GCN Circular 8215
Subject
Swift-BAT/-XRT refined analysis on trigger 324362 (LS I +61 303)
Date
2008-09-11T18:45:31Z (16 years ago)
From
Scott Barthelmy at NASA/GSFC <scott@lheamail.gsfc.nasa.gov>
S. D. Barthelmy (GSFC), W. Baumgartner, J. Cummings (GSFC/UMBC),
N. Gehrels (GSFC), C. Markwardt (GSFC/UMD), T. Sakamoto (GSFC/UMBC),
O. Godet, P. Evans, J. Osborne, A. P. Beardmore (U Leicester),
J. Kennea, A. Falcone, D. Burrows (PSU), S. Campana (INAF-OAB),
M. De Pasquale (UCL-MSSL)
(for the Swift-BAT and -XRT teams):
Using the data set from T-120 to T+182 sec from recent telemetry downlinks,
we report further analysis of BAT trigger #324362 (De Pasquale, et al.,
GCN Circ. 8209). The BAT ground-calculated position is
RA, Dec = 40.101, 61.210 deg which is
RA(J2000) = 02h 40m 24.3s
Dec(J2000) = +61d 12' 34.7"
with an uncertainty of 2.2 arcmin, (radius, sys+stat, 90% containment).
This is 88 arcsec from the High Mass X-ray Binary source LS I +61 303 (=V615 Cas).
The partial coding was 100%.
The mask-weighted light curve shows a single peak with a rise slightly faster
than the decay. It starts at T+0.0 and ends at T+0.360 sec.

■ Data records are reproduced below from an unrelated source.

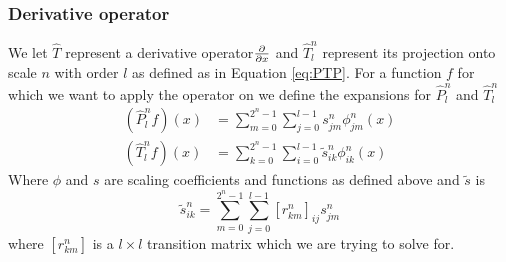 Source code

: \documentclass[../master_thesis.tex]{subfiles}
\begin{document}
\subsubsection{Derivative operator}
We let $\hat{T}$ represent a derivative operator$\frac{\partial}{\partial x}$ and  $\hat{T}^n_{l}$
represent its projection onto scale $n$ with order $l$ as defined as in Equation
\ref{eq:PTP}. For a function $f$ for which we want to apply the operator on we
define the expansions for $\hat{P}^n_l$ and $\hat{T}^n_{l}$ \cite{Beylkin1999AdaptiveSO}
\begin{equation}
  \begin{aligned}
    \left(\hat{P}^{n}_{l} f\right)(x) &=\sum_{m=0}^{2^{n}-1} \sum_{j=0}^{l-1} s_{j m}^{n} \phi_{j m}^{n}(x) \\
    \left(\hat{T}^{n}_{l} f\right)(x) &=\sum_{k=0}^{2^{n}-1} \sum_{i=0}^{l-1} \tilde{s}_{i k}^{n} \phi_{i k}^{n}(x)
  \end{aligned}
\end{equation}
Where $\phi$ and $s$ are scaling coefficients and functions as defined above and $\tilde{s}$ is
\begin{equation}\label{eq:scalingdiff}
\tilde{s}_{i k}^{n}=\sum_{m=0}^{2^{n}-1} \sum_{j=0}^{l-1}\left[r_{k m}^{n}\right]_{i j} s_{j m}^{n}
\end{equation}
where $\left[r_{k m}^{n}\right]$ is a $l\times l$ transition matrix which we are
trying to solve for.
\end{document}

T90 (15-350 keV) is 0.23 +- 0.05 sec (estimated error including systematics).
The time-averaged spectrum from T+0.0 to T+0.3 sec is best fit by a black
body model. This fit gives a temperature of kT = 7.5 +- 1.0 keV (chi squared
52.9 for 57 d.o.f.). For this model the total fluence in the 15-150 keV band
is 1.6 +- 0.3 x 10^-08 erg/cm2 and the 1-sec peak flux measured from T-0.33 sec
in the 15-150 keV band is 1.3 +- 0.2 ph/cm2/sec. A fit to a simple power law
gives a photon index of 2.44 +- 0.31 (chi squared 65.7 for 57 d.o.f.). All the
quoted errors are at the 90% confidence level.

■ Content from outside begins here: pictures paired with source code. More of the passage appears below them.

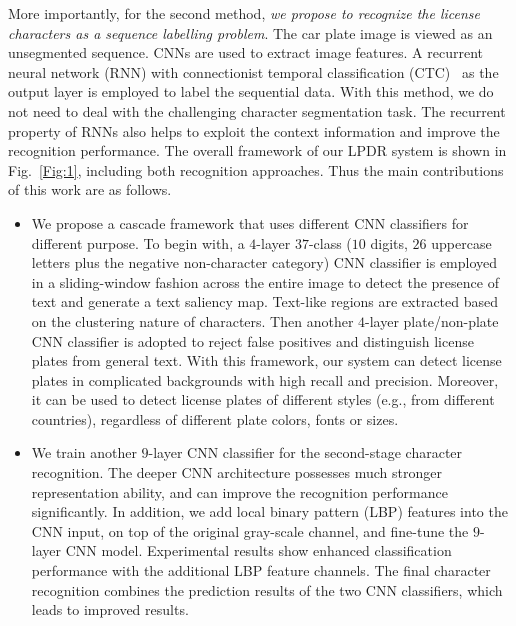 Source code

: \documentclass[twocolumn]{svjour3}
\begin{document}
More importantly, for the second method, {\em
we propose to recognize the license characters as a sequence labelling problem}.
The car  plate image is viewed as an unsegmented sequence.
CNNs are used to extract  image features. A recurrent neural
network (RNN) with connectionist temporal classification
(CTC)~\cite{Graves2009Pami} as the output layer is employed to label the
sequential data. With this method, we do not need to deal with the challenging
character segmentation task. The recurrent property of RNNs also
helps to exploit the context information and improve the recognition
performance. The overall framework of our LPDR system is shown in
Fig.~\ref{Fig:1}, including both recognition approaches.
Thus the main contributions of this work are as follows.

\begin{itemize}
  \item 

  We propose a cascade framework that uses different CNN classifiers for
  different purpose. To begin with, a $4$-layer $37$-class ($10$ digits, $26$ uppercase letters plus the negative non-character category) CNN classifier is employed in a sliding-window fashion across the entire image to detect
  the presence of text and generate a text saliency map.  Text-like regions are
  extracted based on the clustering nature of characters. Then another
  $4$-layer plate/non-plate CNN classifier is adopted to reject false positives
  and distinguish license plates from general text. With this framework, our
  system can detect license plates in complicated backgrounds with high recall
  and precision. Moreover, it can be used to detect license plates of different styles (e.g., from different
  countries), regardless of different plate colors, fonts or sizes.

\item 


  We train another $9$-layer CNN classifier for the second-stage character recognition.
  The deeper CNN architecture possesses much stronger representation ability,
  and can improve the recognition performance significantly. In addition, we
add local binary pattern (LBP) features into the CNN input, on top of the original gray-scale channel,
and fine-tune the $9$-layer CNN model.  Experimental results show enhanced classification performance with the additional LBP feature channels.
The final character recognition combines the prediction results of the two CNN classifiers, which leads to improved results.




\end{itemize}
\end{document}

The results of the batgrbproduct analysis are available at
http://gcn.gsfc.nasa.gov/notices_s/324362/BA/
We have analysed the 12.7ks of Photon Counting (PC) data obtained for the BAT
trigger 324362 starting from 921.1s after the BAT trigger (T0) to T0+65ks.
The XRT detected, using promptly downlinked data, an X-ray source coincident
with the High Mass X-ray binary LS I +61 303 (Evans et al., GCN Circ. 8211).
The 0.3-10 keV X-ray light-curve shows an initial count rate of ~0.4 c/s up to
~T0+10ks; the count rate then drops to a relatively steady level of
0.1-0.2 c/s.
The spectrum from PC data (from T0+921s to T0+65ks) can be fitted by an
absorbed power-law with a column density of (5.9 +0.9/-0.8)e21 cm**-2 and a
photon index of 2.01 +0.14/-0.13 (chi^2/dof = 68/76). The 0.7-10 keV observed
(unabsorbed) flux is (9.2 +0.6/-1.3)e-12 (1.3e-11) erg/cm**2/s.
Given (a) the soft gamma-ray spectrum (b) the spatial proximity to the
LS I +61 303 source, and (c) the X-ray temporal variability and the spectral
behaviour are consistent with what was observed in past observations
of the HMXB LS I+61 303, we believe this outburst to be from that source.
However, we note that the BAT lightcurve is uncharacteristic for this type
of source, so we can not rule out a GRB origin. We also note that the softness
of the spectrum puts this on the soft-side tail of the distribution for SHBs,
and the gamma-ray duration is also on the short-side of that distribution
for SHBs.
We correct the statement in GCN Circ 8209 about "Swift slewing immediately
to the source". The slew was actually delayed for 14.7 minutes due to the
targets in the preplanned observing program having higher merit values.